Gene length used for RPKM calculation


Im intrerested in the RNASeq data provided by the Brain Span developing human brain atlas.
I already tried to find my answer in the “Transcriptome_Profiling.pdf” file and I hope I didnt overlook a similar entry in this forum.

I wonder if the specific gene length, used for the calculation of gene expression in RPKM, is somewhere available?
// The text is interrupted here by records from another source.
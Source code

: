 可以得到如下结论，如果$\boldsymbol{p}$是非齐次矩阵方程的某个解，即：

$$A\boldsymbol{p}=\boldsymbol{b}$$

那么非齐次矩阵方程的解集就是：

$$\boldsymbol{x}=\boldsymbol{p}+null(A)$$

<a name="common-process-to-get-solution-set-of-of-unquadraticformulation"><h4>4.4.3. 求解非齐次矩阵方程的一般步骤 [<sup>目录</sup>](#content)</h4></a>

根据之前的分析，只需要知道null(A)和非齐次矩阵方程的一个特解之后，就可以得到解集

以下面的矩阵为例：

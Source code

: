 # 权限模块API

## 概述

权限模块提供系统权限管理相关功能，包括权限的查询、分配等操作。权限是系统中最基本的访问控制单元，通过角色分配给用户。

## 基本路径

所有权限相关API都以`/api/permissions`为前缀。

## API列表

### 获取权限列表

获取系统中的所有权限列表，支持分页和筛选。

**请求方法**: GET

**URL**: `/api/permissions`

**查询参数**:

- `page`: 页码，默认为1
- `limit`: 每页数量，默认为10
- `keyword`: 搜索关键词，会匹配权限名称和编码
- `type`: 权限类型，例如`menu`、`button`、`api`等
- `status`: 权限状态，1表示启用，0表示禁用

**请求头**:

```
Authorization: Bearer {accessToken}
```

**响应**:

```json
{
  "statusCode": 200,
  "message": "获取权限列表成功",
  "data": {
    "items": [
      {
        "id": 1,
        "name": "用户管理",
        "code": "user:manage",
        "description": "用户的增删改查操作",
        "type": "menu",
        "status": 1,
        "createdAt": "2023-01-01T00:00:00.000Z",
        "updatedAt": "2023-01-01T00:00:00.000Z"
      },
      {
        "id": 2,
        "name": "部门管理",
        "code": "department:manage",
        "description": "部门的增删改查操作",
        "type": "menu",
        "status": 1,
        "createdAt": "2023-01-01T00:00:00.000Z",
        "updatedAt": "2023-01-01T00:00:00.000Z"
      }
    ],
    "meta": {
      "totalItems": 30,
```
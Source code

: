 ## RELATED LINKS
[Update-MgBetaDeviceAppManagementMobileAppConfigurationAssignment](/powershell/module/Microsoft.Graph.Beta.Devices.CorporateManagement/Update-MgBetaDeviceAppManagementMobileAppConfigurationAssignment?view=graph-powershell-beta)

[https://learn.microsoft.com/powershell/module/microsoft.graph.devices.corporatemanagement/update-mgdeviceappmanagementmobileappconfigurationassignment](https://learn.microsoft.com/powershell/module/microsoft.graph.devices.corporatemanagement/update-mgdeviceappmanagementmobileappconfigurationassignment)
That would be the sequence length of the “annotation enrty” used in the “mrfQuantifier” step
“then this count is normalized by sequence length of the annotation entry (per killobase)”

As far as I understood this length is calculated from the composite gene model, which is generated in the step “mergeTranscripts”

I could reproduce this step by myself as it only requires annotation files, however im not sure what exactly was used for the file “transcript.interval”

mergeTranscripts knownIsoforms.txt transcript.interval compositeModel > geneComposite.interval

Thanks in advance

Hi @Fiona,

These RNA-seq data were processed and the methods summarized by our collaborators at Yale. More recently these data were published as part of the PsychENCODE consortium, although the details about RPKM conversion are identical to what we have in our help documentation. If other community members have a better answer, please post, but otherwise I would suggest contacting the corresponding authors of this paper from Yale directly.